For the record, the function is pm.sample_prior_predictive, and not pm.sample_generative. It’s on the GitHub bleeding edge, but it looks like it’ll be included in the next release.


I’m not sure I fully understand how sample_prior_predictive works. Is there something about the PyMC3 language that ensures that any model is a Bayes network and so can support forward sampling? An earlier comment in this thread uses the term “DAG”, but it wasn’t clear to me that all PyMC3 models are necessarily a DAG. I guess if the variable constructors are executed eagerly instead of lazily, then all the parents of a node must exist before the node is created, so the graph must be acyclic. Is that correct?

I have read the code more deeply, and now I am definitely confused. As @antoinebaker points out,

This is because a forward sampler can be done using the value of each node conditioned on the values of its parents, and no rejection is necessary because there are no observations that could force you to reject a sample as inconsistent with the evidence.

But when I look at _draw_values there’s a case for variables that do have observations.

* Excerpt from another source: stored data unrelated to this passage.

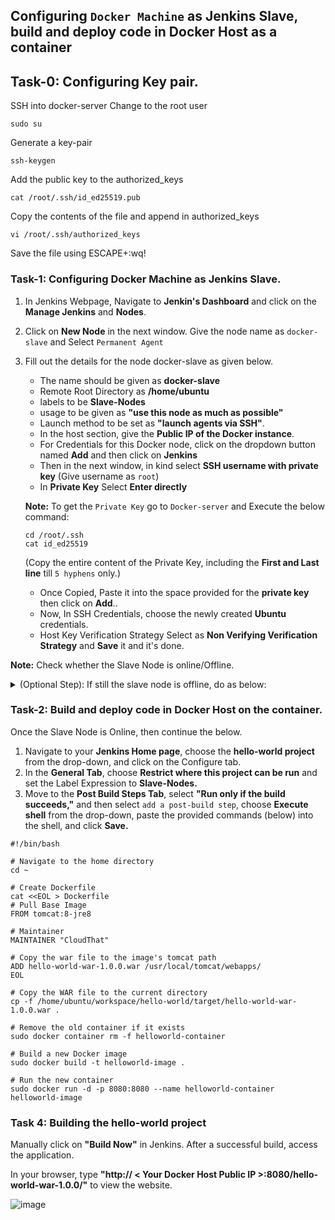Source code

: ## Configuring `Docker Machine` as Jenkins Slave, build and deploy code in Docker Host as a container

## Task-0: Configuring Key pair.
SSH into docker-server
Change to the root user
```
sudo su
```
Generate a key-pair
```
ssh-keygen
```
Add the public key to the authorized_keys
```
cat /root/.ssh/id_ed25519.pub
```
Copy the contents of the file and append in authorized_keys
```
vi /root/.ssh/authorized_keys
```
Save the file using ESCAPE+:wq!


### Task-1: Configuring Docker Machine as Jenkins Slave.

1. In Jenkins Webpage, Navigate to **Jenkin's Dashboard** and click on the **Manage Jenkins** and **Nodes**.
2. Click on **New Node** in the next window. Give the node name as `docker-slave` and Select `Permanent Agent`
3. Fill out the details for the node docker-slave as given below.
   * The name should be given as **docker-slave**
   * Remote Root Directory as **/home/ubuntu**
   * labels to be **Slave-Nodes**
   * usage to be given as **"use this node as much as possible"**
   * Launch method to be set as **"launch agents via SSH"**.
   * In the host section, give the **Public IP of the Docker instance**.
   * For Credentials for this Docker node, click on the dropdown button named **Add** and then click on **Jenkins**
   * Then in the next window, in kind select **SSH username with private key** (Give username as `root`)
   * In **Private Key** Select **Enter directly**
   
   **Note:** To get the `Private Key` go to `Docker-server` and Execute the below command:
      ```
      cd /root/.ssh
      cat id_ed25519
      ```
     (Copy the entire content of the Private Key, including the **First and Last line** till `5 hyphens` only.)
     
   * Once Copied, Paste it into the space provided for the **private key** then click on **Add**..
   * Now, In SSH Credentials, choose the newly created **Ubuntu** credentials.
   * Host Key Verification Strategy Select as **Non Verifying Verification Strategy** and **Save** it and it's done.

**Note:** Check whether the Slave Node is online/Offline.

   <details>
     <summary>(Optional Step): If still the slave node is offline, do as below:</summary>
     
   1. From Jenkin's server using Docker's Public IP SSH into Docker server.
   2. Now, Re-check whether the Slave node is Online/Offline.
   </details>

### Task-2: Build and deploy code in Docker Host on the container.

Once the Slave Node is Online, then continue the below.

1. Navigate to your **Jenkins Home page**, choose the **hello-world project** from the drop-down, and click on the Configure tab.
2. In the **General Tab**, choose **Restrict where this project can be run** and set the Label Expression to **Slave-Nodes.**
3. Move to the **Post Build Steps Tab**, select **"Run only if the build succeeds,"** and then select `add a post-build step`, choose **Execute shell** from the drop-down, paste the provided commands (below) into the shell, and click **Save.**

```
#!/bin/bash

# Navigate to the home directory
cd ~

# Create Dockerfile
cat <<EOL > Dockerfile
# Pull Base Image
FROM tomcat:8-jre8

# Maintainer
MAINTAINER "CloudThat"

# Copy the war file to the image's tomcat path
ADD hello-world-war-1.0.0.war /usr/local/tomcat/webapps/
EOL

# Copy the WAR file to the current directory
cp -f /home/ubuntu/workspace/hello-world/target/hello-world-war-1.0.0.war .

# Remove the old container if it exists
sudo docker container rm -f helloworld-container

# Build a new Docker image
sudo docker build -t helloworld-image .

# Run the new container
sudo docker run -d -p 8080:8080 --name helloworld-container helloworld-image

```

### Task 4: Building the **hello-world project**

Manually click on **"Build Now"** in Jenkins. After a successful build, access the application.

In your browser, type **"http:// < Your Docker Host Public IP >:8080/hello-world-war-1.0.0/"** to view the website.


![image](https://github.com/user-attachments/assets/59b751b0-b120-46d3-b0bd-6bb15dec8108)






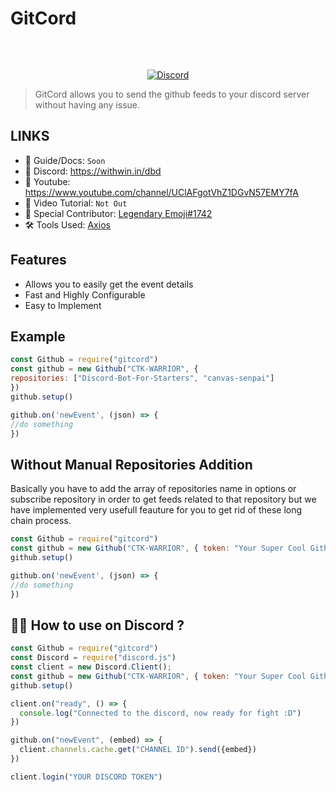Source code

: # GitCord
<p align="center"><img align="center" style="width:1px" src="https://cdn.discordapp.com/attachments/675669552796925987/836722446693826610/logo.png"/></p><br/>
<p align="center">
  <a href="https://withwin.in/dbd"><img src="https://badgen.net/discord/online-members/7SFVH6yUuE" alt="Discord"></a>
 </p>

> GitCord allows you to send the github feeds to your discord server without having any issue.

## LINKS

- 📃 Guide/Docs: `Soon`
- 💬 Discord: https://withwin.in/dbd
- 🎥 Youtube: https://www.youtube.com/channel/UClAFgotVhZ1DGvN57EMY7fA
- 🙌 Video Tutorial: `Not Out`
- 💪 Special Contributor: [Legendary Emoji#1742](https://github.com/LegendaryEmoji)
- 🛠 Tools Used: [Axios](https://www.npmjs.com/package/axios)

## Features

- Allows you to easily get the event details
- Fast and Highly Configurable
- Easy to Implement

## Example

```js
const Github = require("gitcord")
const github = new Github("CTK-WARRIOR", {
repositories: ["Discord-Bot-For-Starters", "canvas-senpai"]
})
github.setup()

github.on('newEvent', (json) => {
//do something
})
```
## Without Manual Repositories Addition
Basically you have to add the array of repositories name in options or subscribe repository in order to get feeds related to that repository but we have implemented very usefull feauture for you to get rid of these long chain process.

```js
const Github = require("gitcord")
const github = new Github("CTK-WARRIOR", { token: "Your Super Cool Github Token", gitall: true }) //will throw error if user have more than 50 repo
github.setup()

github.on('newEvent', (json) => {
//do something
})
```

## 🐱‍🏍 How to use on Discord ?
```js
const Github = require("gitcord")
const Discord = require("discord.js")
const client = new Discord.Client();
const github = new Github("CTK-WARRIOR", { token: "Your Super Cool Github Token", gitall: true })
github.setup()

client.on("ready", () => {
  console.log("Connected to the discord, now ready for fight :D")
})

github.on("newEvent", (embed) => {
  client.channels.cache.get("CHANNEL ID").send({embed})
})

client.login("YOUR DISCORD TOKEN")

```
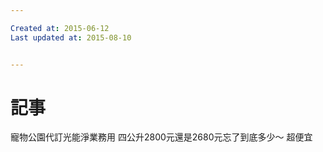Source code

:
 ```yaml
---

Created at: 2015-06-12
Last updated at: 2015-08-10


---
```


# 記事


寵物公園代訂光能淨業務用
四公升2800元還是2680元忘了到底多少～
超便宜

Is that just to make the prior predictive sampler generate the same number of samples as there are observations? Or is this trying to make a sample that is consistent with the observations. I guess I assume that it’s the former, since otherwise we would need to filter out inconsistent samples. It would be nice if there were some comments in the body of _draw_values to clarify this question.

Yes. I should have put more comments there when I added that part…


I just did as you said, and surprisingly found that in the result of pm.summary, the mu and sigma of some betas is not standard normally distributed(They were defined to be standard normally distributed in my model). Could you please help me to explain this? Thank you so much!